What is needed: Pull each line holding "atEndPosition" out of the entries below.

::::::::::

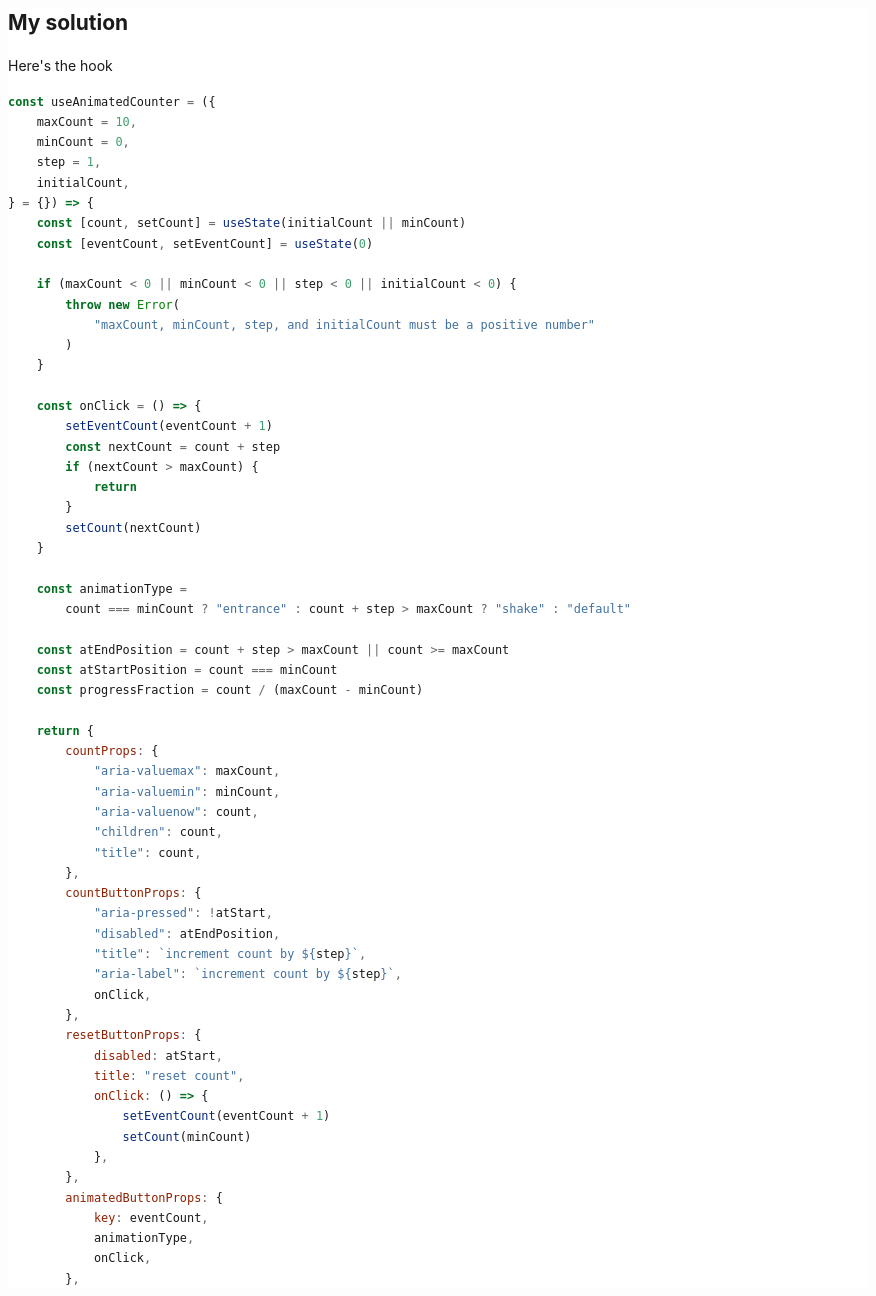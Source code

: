 ## My solution

Here's the hook

```jsx
const useAnimatedCounter = ({
    maxCount = 10,
    minCount = 0,
    step = 1,
    initialCount,
} = {}) => {
    const [count, setCount] = useState(initialCount || minCount)
    const [eventCount, setEventCount] = useState(0)

    if (maxCount < 0 || minCount < 0 || step < 0 || initialCount < 0) {
        throw new Error(
            "maxCount, minCount, step, and initialCount must be a positive number"
        )
    }

    const onClick = () => {
        setEventCount(eventCount + 1)
        const nextCount = count + step
        if (nextCount > maxCount) {
            return
        }
        setCount(nextCount)
    }

    const animationType =
        count === minCount ? "entrance" : count + step > maxCount ? "shake" : "default"

    const atEndPosition = count + step > maxCount || count >= maxCount
    const atStartPosition = count === minCount
    const progressFraction = count / (maxCount - minCount)

    return {
        countProps: {
            "aria-valuemax": maxCount,
            "aria-valuemin": minCount,
            "aria-valuenow": count,
            "children": count,
            "title": count,
        },
        countButtonProps: {
            "aria-pressed": !atStart,
            "disabled": atEndPosition,
            "title": `increment count by ${step}`,
            "aria-label": `increment count by ${step}`,
            onClick,
        },
        resetButtonProps: {
            disabled: atStart,
            title: "reset count",
            onClick: () => {
                setEventCount(eventCount + 1)
                setCount(minCount)
            },
        },
        animatedButtonProps: {
            key: eventCount,
            animationType,
            onClick,
        },
```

::::::::::

Written answer:
    const atEndPosition = count + step > maxCount || count >= maxCount
            "disabled": atEndPosition,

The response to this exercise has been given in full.